**Exercise prompt**:
Search the data below for the string "working" and copy all lines where it shows up.
───── Records supplied
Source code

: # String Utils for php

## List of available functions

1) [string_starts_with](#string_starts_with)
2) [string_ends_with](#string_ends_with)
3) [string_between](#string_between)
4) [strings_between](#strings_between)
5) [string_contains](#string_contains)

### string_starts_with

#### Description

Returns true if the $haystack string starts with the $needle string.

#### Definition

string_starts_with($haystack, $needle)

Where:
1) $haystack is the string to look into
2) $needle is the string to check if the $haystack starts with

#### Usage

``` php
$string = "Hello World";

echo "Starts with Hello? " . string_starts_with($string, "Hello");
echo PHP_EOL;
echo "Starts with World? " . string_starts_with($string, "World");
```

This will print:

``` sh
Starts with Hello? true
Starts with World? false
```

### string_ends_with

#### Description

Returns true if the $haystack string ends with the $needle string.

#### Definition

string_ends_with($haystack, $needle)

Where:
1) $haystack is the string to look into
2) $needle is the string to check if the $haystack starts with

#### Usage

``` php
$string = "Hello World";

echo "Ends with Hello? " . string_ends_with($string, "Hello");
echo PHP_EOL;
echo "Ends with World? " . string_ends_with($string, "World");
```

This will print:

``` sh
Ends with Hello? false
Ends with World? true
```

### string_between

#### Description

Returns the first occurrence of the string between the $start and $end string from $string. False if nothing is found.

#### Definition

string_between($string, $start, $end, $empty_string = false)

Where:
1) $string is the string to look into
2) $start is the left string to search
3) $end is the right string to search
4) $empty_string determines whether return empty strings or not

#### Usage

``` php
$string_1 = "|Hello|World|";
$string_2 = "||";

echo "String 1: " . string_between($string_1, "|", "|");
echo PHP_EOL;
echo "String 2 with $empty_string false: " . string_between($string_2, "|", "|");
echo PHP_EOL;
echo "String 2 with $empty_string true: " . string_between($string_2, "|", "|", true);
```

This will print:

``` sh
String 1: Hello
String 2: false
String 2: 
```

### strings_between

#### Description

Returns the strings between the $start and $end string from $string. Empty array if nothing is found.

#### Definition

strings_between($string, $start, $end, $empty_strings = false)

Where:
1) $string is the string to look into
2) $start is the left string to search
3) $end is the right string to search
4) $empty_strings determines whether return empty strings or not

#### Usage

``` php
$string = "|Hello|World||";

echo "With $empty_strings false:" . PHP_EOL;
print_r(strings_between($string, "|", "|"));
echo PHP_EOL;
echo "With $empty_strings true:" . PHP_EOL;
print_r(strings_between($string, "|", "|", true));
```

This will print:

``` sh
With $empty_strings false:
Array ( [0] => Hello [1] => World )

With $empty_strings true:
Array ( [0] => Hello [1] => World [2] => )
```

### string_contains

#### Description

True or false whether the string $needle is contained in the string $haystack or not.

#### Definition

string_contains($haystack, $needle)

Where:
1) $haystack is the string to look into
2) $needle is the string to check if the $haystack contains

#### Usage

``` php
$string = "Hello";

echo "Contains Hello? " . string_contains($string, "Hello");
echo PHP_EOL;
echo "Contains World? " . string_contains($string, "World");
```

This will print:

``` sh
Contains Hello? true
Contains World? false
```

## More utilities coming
──────────
───── Records supplied
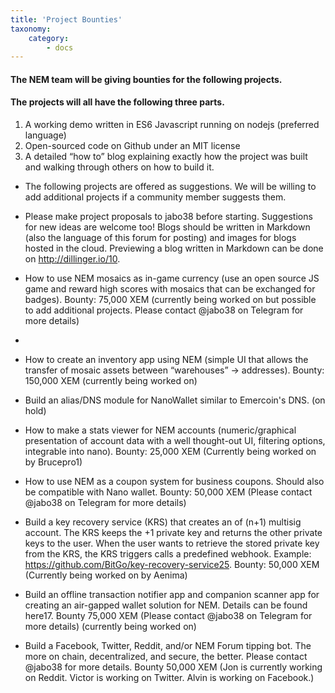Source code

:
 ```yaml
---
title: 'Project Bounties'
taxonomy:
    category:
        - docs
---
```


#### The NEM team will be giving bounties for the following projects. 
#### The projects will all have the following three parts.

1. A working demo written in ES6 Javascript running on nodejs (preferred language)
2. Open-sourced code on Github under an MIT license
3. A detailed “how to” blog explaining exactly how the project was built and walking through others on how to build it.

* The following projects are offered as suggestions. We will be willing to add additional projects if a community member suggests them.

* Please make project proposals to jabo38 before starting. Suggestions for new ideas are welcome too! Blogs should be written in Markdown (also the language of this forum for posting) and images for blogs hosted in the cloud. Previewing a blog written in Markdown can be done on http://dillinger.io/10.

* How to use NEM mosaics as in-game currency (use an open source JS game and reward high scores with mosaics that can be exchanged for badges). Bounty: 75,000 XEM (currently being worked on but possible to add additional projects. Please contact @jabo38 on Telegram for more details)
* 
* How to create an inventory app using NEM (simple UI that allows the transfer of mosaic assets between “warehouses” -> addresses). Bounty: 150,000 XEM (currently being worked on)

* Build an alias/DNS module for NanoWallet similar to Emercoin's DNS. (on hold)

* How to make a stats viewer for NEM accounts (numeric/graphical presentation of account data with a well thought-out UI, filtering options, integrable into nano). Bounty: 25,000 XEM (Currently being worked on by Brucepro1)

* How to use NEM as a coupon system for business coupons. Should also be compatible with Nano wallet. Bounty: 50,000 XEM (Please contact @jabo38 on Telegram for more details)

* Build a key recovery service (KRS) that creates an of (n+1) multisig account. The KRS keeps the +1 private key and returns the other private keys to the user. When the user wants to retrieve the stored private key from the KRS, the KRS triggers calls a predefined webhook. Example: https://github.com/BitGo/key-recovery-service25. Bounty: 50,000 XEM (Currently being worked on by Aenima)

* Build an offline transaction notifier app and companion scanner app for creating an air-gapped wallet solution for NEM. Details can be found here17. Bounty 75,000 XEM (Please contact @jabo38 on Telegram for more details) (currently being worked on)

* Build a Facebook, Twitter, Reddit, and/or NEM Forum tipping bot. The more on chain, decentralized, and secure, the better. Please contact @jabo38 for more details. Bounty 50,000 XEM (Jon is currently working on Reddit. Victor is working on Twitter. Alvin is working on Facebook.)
──────────
**Answer box**:
1. A working demo written in ES6 Javascript running on nodejs (preferred language)
* Build a Facebook, Twitter, Reddit, and/or NEM Forum tipping bot. The more on chain, decentralized, and secure, the better. Please contact @jabo38 for more details. Bounty 50,000 XEM (Jon is currently working on Reddit. Victor is working on Twitter. Alvin is working on Facebook.)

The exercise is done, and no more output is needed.